● Problem to work on
The task calls for each line of the records below in which the word "double" appears.

● Exercise input
────────

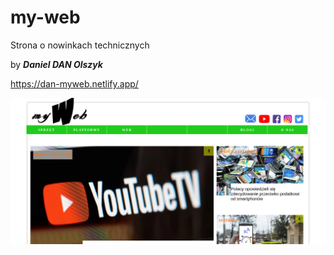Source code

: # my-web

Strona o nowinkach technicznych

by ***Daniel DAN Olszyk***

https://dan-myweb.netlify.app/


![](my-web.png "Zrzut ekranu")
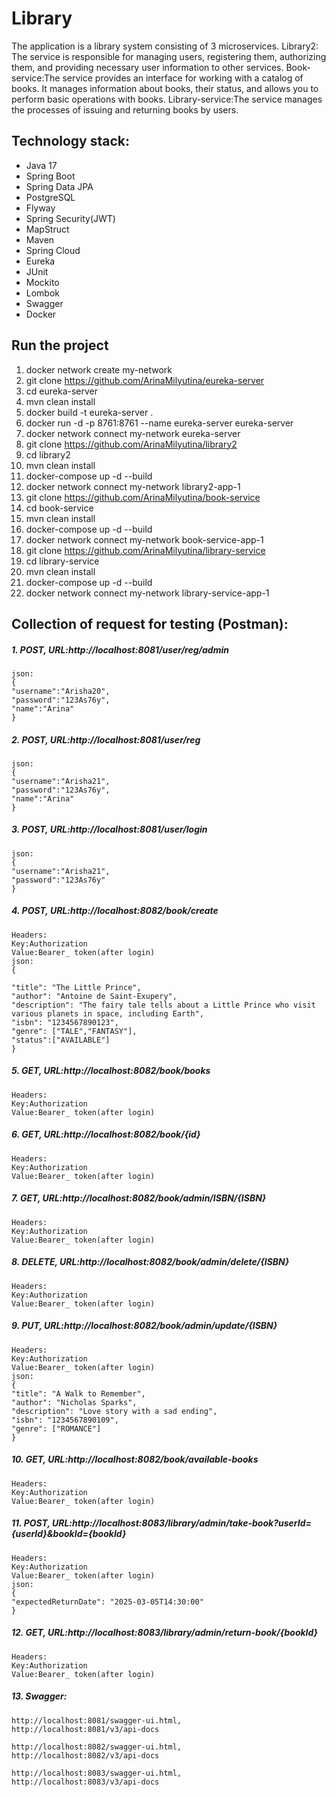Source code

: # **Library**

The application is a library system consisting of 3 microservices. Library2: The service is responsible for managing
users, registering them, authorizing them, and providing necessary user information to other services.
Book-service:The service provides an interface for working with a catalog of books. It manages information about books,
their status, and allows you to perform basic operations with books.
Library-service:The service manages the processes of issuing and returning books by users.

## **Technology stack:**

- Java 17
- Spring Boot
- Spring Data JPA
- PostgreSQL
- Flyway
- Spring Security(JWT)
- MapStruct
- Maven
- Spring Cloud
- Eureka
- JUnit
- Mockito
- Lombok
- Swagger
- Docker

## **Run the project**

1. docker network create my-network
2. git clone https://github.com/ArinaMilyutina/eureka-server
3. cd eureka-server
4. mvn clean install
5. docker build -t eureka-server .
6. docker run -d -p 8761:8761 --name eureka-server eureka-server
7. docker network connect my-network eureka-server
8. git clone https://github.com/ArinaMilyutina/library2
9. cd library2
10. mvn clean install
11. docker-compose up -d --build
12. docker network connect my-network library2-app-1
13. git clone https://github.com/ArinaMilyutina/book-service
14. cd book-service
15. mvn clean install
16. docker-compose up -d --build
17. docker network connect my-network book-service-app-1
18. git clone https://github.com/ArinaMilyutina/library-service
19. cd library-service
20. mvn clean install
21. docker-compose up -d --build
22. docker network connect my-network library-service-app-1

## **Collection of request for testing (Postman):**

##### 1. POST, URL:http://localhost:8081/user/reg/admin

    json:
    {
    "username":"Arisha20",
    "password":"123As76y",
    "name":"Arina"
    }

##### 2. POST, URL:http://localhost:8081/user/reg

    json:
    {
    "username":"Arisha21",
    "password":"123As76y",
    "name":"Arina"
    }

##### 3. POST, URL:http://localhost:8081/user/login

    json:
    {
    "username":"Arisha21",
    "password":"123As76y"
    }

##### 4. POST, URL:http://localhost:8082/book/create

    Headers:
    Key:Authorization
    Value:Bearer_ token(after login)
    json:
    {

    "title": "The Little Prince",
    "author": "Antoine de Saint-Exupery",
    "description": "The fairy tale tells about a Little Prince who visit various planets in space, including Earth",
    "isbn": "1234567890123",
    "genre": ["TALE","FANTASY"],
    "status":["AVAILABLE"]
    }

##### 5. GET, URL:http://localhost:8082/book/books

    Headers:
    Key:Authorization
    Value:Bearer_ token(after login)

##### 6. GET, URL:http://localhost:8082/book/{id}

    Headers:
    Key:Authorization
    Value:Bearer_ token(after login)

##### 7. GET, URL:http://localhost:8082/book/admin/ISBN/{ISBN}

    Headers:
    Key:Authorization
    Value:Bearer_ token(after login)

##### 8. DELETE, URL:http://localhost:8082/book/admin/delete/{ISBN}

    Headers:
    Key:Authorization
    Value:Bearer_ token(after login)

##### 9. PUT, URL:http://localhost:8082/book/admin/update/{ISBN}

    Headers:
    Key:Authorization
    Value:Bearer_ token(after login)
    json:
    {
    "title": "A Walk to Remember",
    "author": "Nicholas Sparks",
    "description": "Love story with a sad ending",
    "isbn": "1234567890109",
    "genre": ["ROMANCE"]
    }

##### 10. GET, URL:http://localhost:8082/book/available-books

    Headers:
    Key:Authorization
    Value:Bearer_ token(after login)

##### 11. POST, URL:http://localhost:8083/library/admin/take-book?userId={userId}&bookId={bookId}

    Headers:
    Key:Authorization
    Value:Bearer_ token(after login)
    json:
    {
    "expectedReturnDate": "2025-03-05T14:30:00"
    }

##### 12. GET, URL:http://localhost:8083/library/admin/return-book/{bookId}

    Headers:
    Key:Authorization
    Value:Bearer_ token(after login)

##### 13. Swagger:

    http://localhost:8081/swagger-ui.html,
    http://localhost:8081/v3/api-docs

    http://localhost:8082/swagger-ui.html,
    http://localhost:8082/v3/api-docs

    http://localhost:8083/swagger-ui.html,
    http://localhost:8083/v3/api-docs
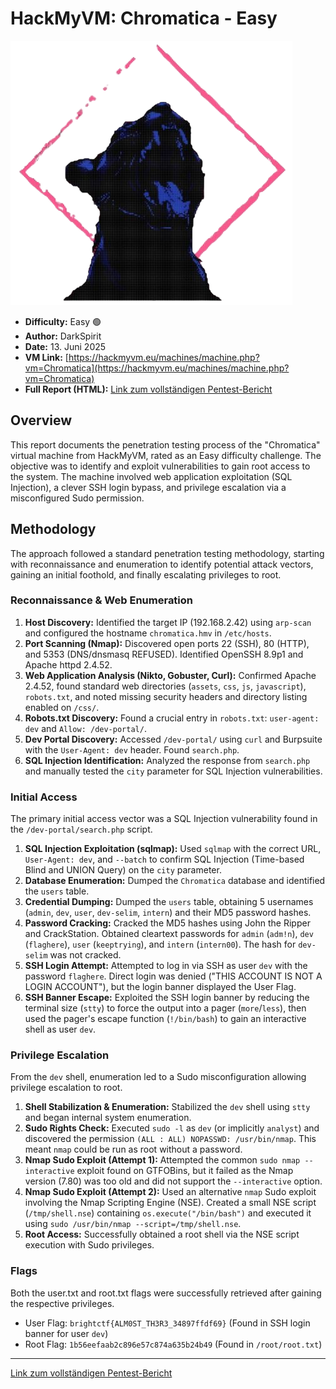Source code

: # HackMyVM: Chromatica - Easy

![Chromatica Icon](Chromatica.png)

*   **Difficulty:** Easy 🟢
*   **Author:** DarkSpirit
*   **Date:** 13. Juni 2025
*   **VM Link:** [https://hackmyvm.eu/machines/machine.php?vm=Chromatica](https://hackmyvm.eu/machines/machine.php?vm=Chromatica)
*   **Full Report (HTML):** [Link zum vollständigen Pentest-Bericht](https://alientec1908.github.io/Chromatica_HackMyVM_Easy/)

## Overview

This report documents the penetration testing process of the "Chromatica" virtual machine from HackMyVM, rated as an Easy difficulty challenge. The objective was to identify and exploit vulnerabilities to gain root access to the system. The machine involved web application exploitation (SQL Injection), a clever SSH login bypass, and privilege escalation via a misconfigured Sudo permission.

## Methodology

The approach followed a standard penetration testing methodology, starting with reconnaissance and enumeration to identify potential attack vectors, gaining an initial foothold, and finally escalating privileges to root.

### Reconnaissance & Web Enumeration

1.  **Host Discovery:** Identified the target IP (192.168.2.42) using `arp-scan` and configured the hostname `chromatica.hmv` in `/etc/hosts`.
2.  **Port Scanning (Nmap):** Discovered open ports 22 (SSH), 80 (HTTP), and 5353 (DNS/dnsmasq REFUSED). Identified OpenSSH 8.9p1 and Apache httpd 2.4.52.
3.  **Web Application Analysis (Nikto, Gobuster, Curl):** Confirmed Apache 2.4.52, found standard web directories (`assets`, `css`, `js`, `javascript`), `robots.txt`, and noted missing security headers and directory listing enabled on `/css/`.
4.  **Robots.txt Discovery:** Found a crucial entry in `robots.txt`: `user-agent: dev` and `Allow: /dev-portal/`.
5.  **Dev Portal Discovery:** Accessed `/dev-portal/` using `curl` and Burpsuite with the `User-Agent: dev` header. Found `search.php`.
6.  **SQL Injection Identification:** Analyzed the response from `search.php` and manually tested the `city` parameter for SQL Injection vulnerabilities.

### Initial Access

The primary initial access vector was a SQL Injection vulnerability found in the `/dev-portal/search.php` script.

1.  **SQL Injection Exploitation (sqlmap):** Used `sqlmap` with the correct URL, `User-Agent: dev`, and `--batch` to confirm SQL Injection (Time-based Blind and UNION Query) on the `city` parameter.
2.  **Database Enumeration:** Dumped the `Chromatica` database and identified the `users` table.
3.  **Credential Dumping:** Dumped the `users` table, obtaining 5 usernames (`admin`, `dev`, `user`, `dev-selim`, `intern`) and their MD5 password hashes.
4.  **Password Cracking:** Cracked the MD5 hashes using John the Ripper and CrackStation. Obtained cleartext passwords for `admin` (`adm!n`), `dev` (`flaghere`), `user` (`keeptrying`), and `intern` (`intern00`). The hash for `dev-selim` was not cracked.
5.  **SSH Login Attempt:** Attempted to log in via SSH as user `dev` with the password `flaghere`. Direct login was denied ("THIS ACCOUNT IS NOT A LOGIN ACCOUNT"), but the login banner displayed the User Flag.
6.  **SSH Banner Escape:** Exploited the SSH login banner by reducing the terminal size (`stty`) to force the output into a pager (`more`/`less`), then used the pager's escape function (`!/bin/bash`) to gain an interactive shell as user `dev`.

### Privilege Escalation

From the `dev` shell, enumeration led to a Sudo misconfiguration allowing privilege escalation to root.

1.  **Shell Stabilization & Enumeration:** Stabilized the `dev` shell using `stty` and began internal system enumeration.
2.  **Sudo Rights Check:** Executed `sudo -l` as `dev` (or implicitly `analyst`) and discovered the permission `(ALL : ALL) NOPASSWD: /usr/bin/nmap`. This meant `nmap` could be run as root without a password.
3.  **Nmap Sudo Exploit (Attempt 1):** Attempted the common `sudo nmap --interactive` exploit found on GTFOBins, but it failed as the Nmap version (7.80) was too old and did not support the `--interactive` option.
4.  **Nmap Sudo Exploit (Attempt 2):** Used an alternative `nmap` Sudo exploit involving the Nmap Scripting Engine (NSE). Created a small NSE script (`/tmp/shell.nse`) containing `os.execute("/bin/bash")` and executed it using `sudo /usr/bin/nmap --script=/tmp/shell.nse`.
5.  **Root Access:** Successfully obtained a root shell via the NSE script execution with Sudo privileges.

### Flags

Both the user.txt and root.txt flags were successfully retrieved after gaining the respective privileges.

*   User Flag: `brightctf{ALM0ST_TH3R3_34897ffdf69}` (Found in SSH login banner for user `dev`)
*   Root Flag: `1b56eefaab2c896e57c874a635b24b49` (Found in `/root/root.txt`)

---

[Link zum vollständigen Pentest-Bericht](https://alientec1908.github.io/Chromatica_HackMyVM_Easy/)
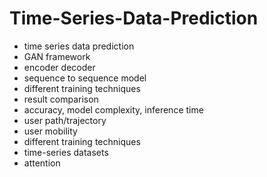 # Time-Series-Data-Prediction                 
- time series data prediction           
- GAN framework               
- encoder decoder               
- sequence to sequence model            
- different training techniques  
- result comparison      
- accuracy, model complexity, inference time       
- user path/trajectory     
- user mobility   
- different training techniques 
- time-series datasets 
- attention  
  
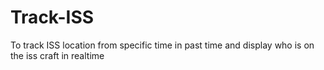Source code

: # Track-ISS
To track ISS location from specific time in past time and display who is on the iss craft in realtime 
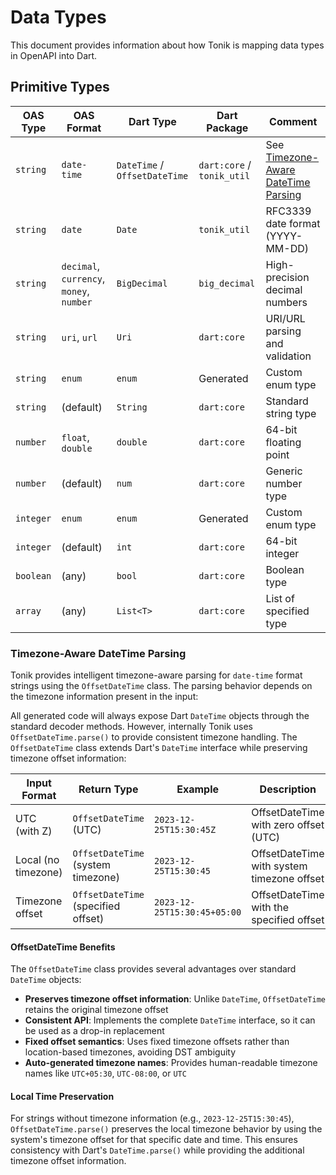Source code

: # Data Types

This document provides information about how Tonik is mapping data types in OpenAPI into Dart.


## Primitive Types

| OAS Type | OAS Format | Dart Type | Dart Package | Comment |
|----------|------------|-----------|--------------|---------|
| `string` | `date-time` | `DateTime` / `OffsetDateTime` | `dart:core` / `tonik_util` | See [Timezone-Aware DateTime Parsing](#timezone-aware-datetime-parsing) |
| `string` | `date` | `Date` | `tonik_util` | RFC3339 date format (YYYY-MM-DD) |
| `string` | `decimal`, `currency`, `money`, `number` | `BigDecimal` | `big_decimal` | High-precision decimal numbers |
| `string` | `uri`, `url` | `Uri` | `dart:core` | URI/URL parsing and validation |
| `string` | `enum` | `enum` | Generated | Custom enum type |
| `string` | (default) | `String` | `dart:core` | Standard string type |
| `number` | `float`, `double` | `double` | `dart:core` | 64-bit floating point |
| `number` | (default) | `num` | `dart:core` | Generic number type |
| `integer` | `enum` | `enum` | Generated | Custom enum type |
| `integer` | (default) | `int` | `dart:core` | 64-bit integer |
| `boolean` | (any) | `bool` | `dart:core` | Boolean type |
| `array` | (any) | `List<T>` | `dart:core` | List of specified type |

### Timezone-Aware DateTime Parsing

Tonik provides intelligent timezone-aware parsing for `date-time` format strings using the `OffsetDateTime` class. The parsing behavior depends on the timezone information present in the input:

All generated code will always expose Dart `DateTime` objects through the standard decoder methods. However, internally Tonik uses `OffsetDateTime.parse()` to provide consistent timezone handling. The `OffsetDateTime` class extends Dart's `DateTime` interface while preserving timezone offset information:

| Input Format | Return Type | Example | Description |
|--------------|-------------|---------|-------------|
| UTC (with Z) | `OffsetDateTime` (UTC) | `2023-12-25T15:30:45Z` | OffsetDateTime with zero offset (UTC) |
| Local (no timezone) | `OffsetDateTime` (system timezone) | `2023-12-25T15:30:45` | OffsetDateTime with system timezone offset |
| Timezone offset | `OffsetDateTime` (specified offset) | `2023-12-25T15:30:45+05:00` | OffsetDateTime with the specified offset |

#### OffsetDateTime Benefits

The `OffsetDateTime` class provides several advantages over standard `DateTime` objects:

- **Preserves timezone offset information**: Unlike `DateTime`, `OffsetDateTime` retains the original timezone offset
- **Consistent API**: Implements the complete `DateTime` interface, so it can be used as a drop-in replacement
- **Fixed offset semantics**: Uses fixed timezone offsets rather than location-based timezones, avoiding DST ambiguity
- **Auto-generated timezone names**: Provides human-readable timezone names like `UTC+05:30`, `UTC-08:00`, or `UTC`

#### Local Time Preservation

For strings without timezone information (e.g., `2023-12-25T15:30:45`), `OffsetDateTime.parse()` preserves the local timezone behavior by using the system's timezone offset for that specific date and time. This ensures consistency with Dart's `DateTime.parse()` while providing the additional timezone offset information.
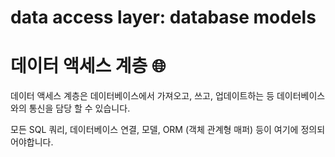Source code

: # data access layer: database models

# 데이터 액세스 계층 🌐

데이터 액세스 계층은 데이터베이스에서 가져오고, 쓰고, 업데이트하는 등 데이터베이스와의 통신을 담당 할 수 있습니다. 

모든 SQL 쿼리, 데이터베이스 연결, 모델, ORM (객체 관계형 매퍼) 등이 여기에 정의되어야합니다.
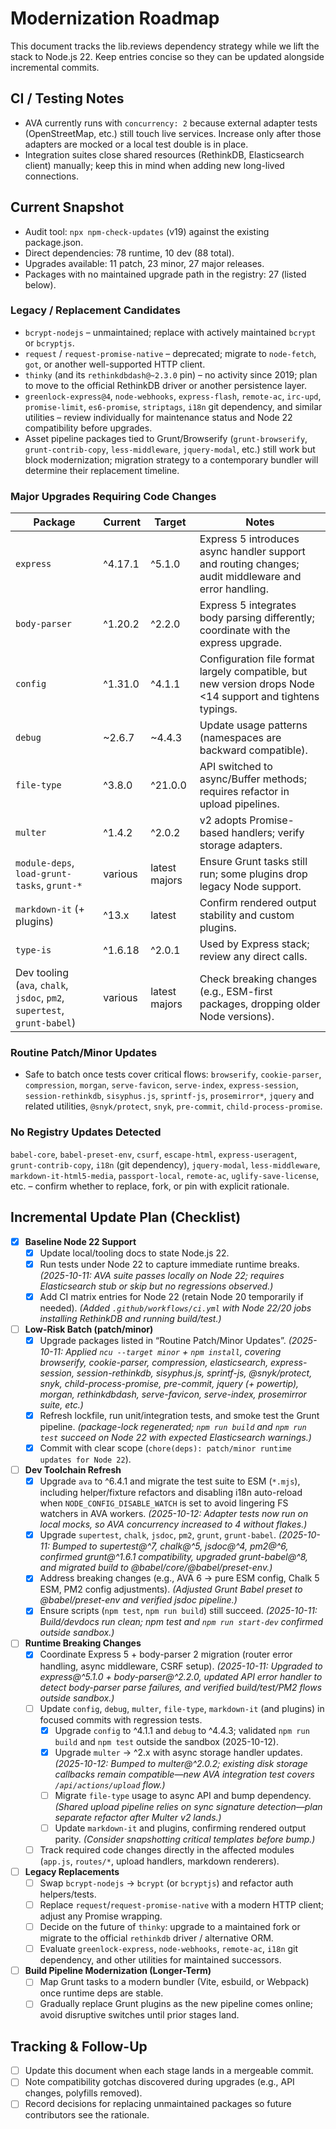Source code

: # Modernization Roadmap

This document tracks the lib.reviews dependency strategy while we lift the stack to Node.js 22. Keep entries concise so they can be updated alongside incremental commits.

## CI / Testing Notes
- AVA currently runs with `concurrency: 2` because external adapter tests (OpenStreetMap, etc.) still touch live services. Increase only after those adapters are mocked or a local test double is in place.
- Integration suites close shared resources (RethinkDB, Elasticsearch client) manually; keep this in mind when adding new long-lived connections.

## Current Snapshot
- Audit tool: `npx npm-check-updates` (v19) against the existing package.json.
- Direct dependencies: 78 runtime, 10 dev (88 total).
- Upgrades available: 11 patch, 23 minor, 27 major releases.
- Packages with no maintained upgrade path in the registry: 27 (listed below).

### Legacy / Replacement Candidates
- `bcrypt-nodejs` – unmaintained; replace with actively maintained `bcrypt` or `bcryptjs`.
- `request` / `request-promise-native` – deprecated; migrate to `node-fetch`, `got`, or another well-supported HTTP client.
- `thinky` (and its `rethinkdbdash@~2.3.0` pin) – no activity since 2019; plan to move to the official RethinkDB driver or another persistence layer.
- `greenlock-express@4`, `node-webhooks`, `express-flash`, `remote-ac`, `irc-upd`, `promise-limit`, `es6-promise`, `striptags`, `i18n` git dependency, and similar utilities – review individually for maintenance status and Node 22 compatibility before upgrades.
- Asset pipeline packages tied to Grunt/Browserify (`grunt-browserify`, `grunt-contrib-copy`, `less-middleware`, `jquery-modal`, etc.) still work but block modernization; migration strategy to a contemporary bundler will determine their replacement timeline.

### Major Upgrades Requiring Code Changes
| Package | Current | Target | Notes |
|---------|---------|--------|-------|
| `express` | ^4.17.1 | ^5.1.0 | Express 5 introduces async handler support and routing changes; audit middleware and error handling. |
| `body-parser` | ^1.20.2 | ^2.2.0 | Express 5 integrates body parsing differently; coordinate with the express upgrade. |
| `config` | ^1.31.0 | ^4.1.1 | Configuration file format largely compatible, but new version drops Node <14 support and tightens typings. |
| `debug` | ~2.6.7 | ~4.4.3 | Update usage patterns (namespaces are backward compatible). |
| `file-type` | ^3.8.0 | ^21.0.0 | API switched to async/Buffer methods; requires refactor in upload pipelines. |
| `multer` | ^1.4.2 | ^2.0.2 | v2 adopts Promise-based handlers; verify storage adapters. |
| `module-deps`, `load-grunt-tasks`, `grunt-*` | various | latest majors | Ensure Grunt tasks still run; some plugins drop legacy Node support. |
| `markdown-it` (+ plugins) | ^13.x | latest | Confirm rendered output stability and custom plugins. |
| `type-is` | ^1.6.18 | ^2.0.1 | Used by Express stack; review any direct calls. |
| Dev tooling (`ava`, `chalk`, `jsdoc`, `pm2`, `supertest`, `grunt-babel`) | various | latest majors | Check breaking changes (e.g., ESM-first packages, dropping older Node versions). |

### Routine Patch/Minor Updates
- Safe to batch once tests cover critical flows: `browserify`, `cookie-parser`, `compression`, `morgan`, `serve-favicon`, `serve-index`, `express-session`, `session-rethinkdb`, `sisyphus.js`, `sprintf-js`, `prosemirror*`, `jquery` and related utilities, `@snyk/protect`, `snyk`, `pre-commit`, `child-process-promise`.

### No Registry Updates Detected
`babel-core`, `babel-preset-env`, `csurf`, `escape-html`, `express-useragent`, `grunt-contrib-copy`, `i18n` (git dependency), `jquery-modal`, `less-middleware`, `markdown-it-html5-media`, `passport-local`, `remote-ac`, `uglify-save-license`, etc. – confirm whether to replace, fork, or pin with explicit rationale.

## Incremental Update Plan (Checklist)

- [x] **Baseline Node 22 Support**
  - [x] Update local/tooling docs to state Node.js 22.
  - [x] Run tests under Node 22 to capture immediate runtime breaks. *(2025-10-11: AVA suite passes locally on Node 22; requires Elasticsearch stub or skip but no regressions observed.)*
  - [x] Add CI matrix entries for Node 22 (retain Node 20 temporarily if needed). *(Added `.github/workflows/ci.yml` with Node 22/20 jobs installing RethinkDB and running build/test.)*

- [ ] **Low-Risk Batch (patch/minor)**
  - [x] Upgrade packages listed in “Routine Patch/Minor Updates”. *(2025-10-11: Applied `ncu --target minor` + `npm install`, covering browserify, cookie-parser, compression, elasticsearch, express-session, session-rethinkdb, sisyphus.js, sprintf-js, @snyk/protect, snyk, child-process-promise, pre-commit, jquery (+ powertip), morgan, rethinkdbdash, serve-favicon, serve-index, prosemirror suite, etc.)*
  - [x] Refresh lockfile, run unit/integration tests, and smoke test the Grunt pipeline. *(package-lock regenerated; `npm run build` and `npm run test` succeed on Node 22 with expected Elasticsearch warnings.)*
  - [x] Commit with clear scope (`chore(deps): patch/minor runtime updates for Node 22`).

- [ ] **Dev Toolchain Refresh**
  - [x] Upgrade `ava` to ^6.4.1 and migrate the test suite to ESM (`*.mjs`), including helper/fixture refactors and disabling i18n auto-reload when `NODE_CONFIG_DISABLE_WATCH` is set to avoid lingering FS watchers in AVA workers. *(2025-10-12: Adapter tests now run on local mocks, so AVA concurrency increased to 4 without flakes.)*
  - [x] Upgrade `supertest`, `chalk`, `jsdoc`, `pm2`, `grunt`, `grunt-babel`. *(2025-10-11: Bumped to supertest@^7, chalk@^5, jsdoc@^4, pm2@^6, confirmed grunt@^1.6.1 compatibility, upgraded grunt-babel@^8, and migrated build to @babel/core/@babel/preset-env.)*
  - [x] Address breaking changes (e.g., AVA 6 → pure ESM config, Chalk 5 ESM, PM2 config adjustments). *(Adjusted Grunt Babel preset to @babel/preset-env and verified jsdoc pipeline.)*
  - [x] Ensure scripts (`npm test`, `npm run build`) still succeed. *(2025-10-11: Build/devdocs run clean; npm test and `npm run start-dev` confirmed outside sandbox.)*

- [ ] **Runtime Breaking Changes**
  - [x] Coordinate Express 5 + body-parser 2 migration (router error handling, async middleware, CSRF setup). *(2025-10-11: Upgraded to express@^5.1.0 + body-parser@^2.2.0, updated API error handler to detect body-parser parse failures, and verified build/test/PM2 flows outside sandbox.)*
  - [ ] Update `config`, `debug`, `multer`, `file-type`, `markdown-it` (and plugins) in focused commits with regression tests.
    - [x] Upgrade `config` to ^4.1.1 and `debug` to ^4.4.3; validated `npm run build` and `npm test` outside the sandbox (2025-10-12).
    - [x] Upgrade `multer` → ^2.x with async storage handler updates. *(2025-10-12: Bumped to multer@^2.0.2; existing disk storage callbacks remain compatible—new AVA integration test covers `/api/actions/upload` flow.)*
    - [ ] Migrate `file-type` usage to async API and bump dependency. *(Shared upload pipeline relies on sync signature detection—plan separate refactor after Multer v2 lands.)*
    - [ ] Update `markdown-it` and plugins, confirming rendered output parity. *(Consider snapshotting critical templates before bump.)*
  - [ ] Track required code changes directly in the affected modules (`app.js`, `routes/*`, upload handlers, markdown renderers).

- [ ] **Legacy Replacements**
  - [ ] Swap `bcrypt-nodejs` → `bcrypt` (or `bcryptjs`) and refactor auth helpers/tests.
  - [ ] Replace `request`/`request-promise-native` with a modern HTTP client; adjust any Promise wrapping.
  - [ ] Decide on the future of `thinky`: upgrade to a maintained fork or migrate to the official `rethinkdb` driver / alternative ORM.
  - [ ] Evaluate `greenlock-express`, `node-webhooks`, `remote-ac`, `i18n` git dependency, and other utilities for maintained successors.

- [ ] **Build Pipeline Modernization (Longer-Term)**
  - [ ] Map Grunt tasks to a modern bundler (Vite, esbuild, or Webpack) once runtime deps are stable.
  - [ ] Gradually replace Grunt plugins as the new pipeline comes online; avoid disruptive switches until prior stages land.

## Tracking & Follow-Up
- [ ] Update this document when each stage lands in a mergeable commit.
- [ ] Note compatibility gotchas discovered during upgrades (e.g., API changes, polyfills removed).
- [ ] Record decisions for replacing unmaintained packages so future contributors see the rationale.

────────

● Exercise answer
| `number` | `float`, `double` | `double` | `dart:core` | 64-bit floating point |
- AVA currently runs with `concurrency: 2` because external adapter tests (OpenStreetMap, etc.) still touch live services. Increase only after those adapters are mocked or a local test double is in place.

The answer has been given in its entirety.